Dateisatz innerhalb einer Eintragsgruppe erstellen.

Dokumentationsseiten mit diesem Codebeispiel

Die folgenden Dokumente enthalten das Codebeispiel im Kontext:

Codebeispiel

Java

Bevor Sie dieses Beispiel anwenden, folgen Sie den Schritten zur Einrichtung von Java in der Data Catalog-Kurzanleitung mit Clientbibliotheken. Weitere Informationen finden Sie in der Referenzdokumentation zur Data Catalog Java API.

import com.google.cloud.datacatalog.v1.ColumnSchema;
import com.google.cloud.datacatalog.v1.CreateEntryRequest;
import com.google.cloud.datacatalog.v1.DataCatalogClient;
import com.google.cloud.datacatalog.v1.Entry;
import com.google.cloud.datacatalog.v1.EntryGroupName;
import com.google.cloud.datacatalog.v1.EntryType;
import com.google.cloud.datacatalog.v1.GcsFilesetSpec;
import com.google.cloud.datacatalog.v1.Schema;
import java.io.IOException;

// Sample to create file set entry
public class CreateFilesetEntry {

  public static void main(String[] args) throws IOException {
    // TODO(developer): Replace these variables before running the sample.
    String projectId = "my-project-id";
    String entryGroupId = "fileset_entry_group";
    String entryId = "fileset_entry_id";
    createFilesetEntry(projectId, entryGroupId, entryId);
  }

  // Create Fileset Entry.
  public static void createFilesetEntry(String projectId, String entryGroupId, String entryId)
      throws IOException {
    // Currently, Data Catalog stores metadata in the us-central1 region.
    String location = "us-central1";

    // Initialize client that will be used to send requests. This client only needs to be created
    // once, and can be reused for multiple requests.
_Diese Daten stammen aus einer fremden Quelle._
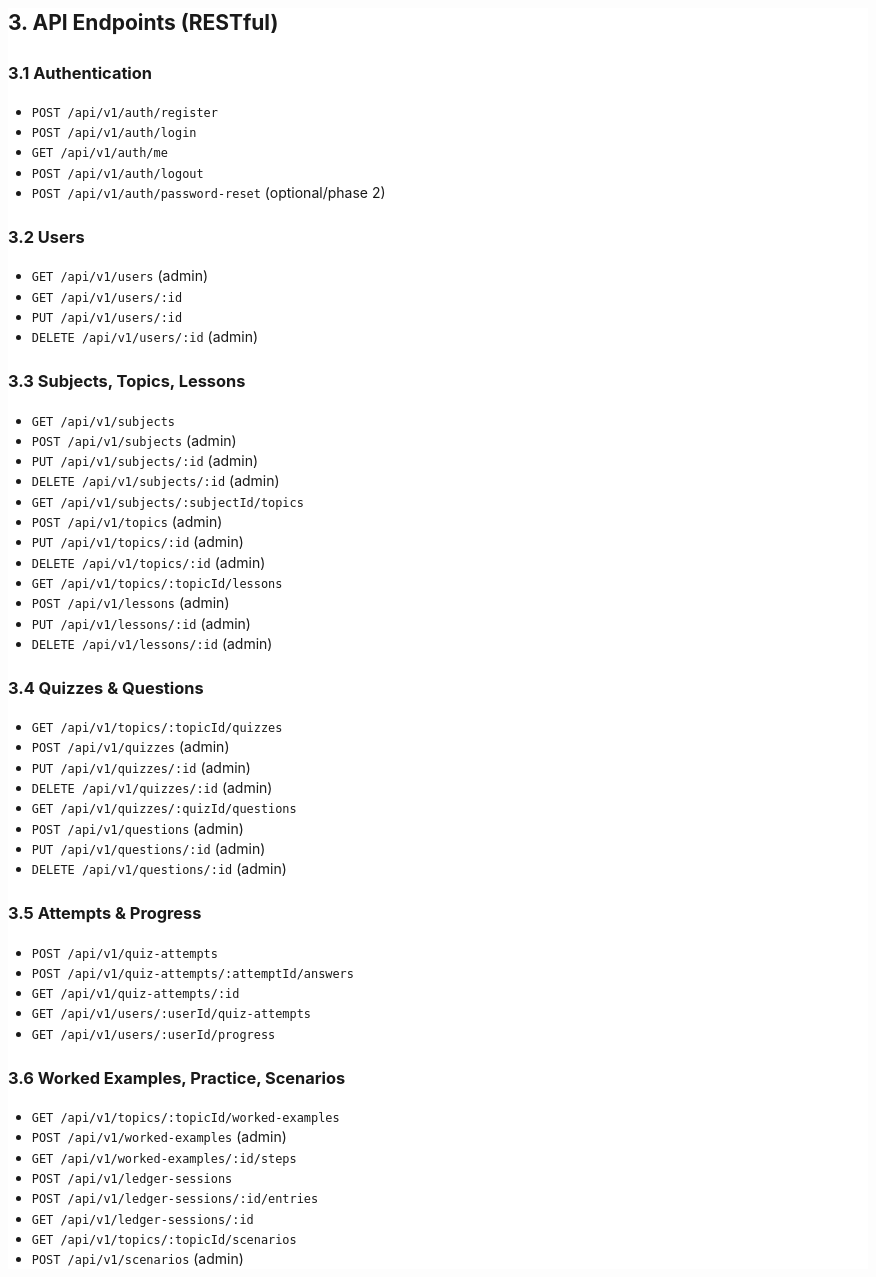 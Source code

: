 
## 3. API Endpoints (RESTful)

### 3.1 Authentication
- `POST /api/v1/auth/register`
- `POST /api/v1/auth/login`
- `GET /api/v1/auth/me`
- `POST /api/v1/auth/logout`
- `POST /api/v1/auth/password-reset` (optional/phase 2)

### 3.2 Users
- `GET /api/v1/users` (admin)
- `GET /api/v1/users/:id`
- `PUT /api/v1/users/:id`
- `DELETE /api/v1/users/:id` (admin)

### 3.3 Subjects, Topics, Lessons
- `GET /api/v1/subjects`
- `POST /api/v1/subjects` (admin)
- `PUT /api/v1/subjects/:id` (admin)
- `DELETE /api/v1/subjects/:id` (admin)
- `GET /api/v1/subjects/:subjectId/topics`
- `POST /api/v1/topics` (admin)
- `PUT /api/v1/topics/:id` (admin)
- `DELETE /api/v1/topics/:id` (admin)
- `GET /api/v1/topics/:topicId/lessons`
- `POST /api/v1/lessons` (admin)
- `PUT /api/v1/lessons/:id` (admin)
- `DELETE /api/v1/lessons/:id` (admin)

### 3.4 Quizzes & Questions
- `GET /api/v1/topics/:topicId/quizzes`
- `POST /api/v1/quizzes` (admin)
- `PUT /api/v1/quizzes/:id` (admin)
- `DELETE /api/v1/quizzes/:id` (admin)
- `GET /api/v1/quizzes/:quizId/questions`
- `POST /api/v1/questions` (admin)
- `PUT /api/v1/questions/:id` (admin)
- `DELETE /api/v1/questions/:id` (admin)

### 3.5 Attempts & Progress
- `POST /api/v1/quiz-attempts`
- `POST /api/v1/quiz-attempts/:attemptId/answers`
- `GET /api/v1/quiz-attempts/:id`
- `GET /api/v1/users/:userId/quiz-attempts`
- `GET /api/v1/users/:userId/progress`

### 3.6 Worked Examples, Practice, Scenarios
- `GET /api/v1/topics/:topicId/worked-examples`
- `POST /api/v1/worked-examples` (admin)
- `GET /api/v1/worked-examples/:id/steps`
- `POST /api/v1/ledger-sessions`
- `POST /api/v1/ledger-sessions/:id/entries`
- `GET /api/v1/ledger-sessions/:id`
- `GET /api/v1/topics/:topicId/scenarios`
- `POST /api/v1/scenarios` (admin)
After completing all of your requests, call
    // the "close" method on the client to safely clean up any remaining background resources.
    try (DataCatalogClient dataCatalogClient = DataCatalogClient.create()) {
      // Construct the Entry for the Entry request.
      Entry entry =
          Entry.newBuilder()
              .setDisplayName("My Fileset")
              .setDescription("This fileset consists of ....")
              .setGcsFilesetSpec(
                  GcsFilesetSpec.newBuilder().addFilePatterns("gs://cloud-samples-data/*").build())
              .setSchema(
                  Schema.newBuilder()
                      .addColumns(
                          ColumnSchema.newBuilder()
                              .setColumn("first_name")
                              .setDescription("First name")
                              .setMode("REQUIRED")
                              .setType("STRING")
                              .build())
                      .addColumns(
                          ColumnSchema.newBuilder()
                              .setColumn("last_name")
                              .setDescription("Last name")
                              .setMode("REQUIRED")
                              .setType("STRING")
                              .build())
                      .addColumns(
                          ColumnSchema.newBuilder()
                              .setColumn("addresses")
                              .setDescription("Addresses")
                              .setMode("REPEATED")
                              .setType("RECORD")
                              .addSubcolumns(
                                  ColumnSchema.newBuilder()
                                      .setColumn("city")
                                      .setDescription("City")
                                      .setMode("NULLABLE")
                                      .setType("STRING")
                                      .build())
                              .addSubcolumns(
                                  ColumnSchema.newBuilder()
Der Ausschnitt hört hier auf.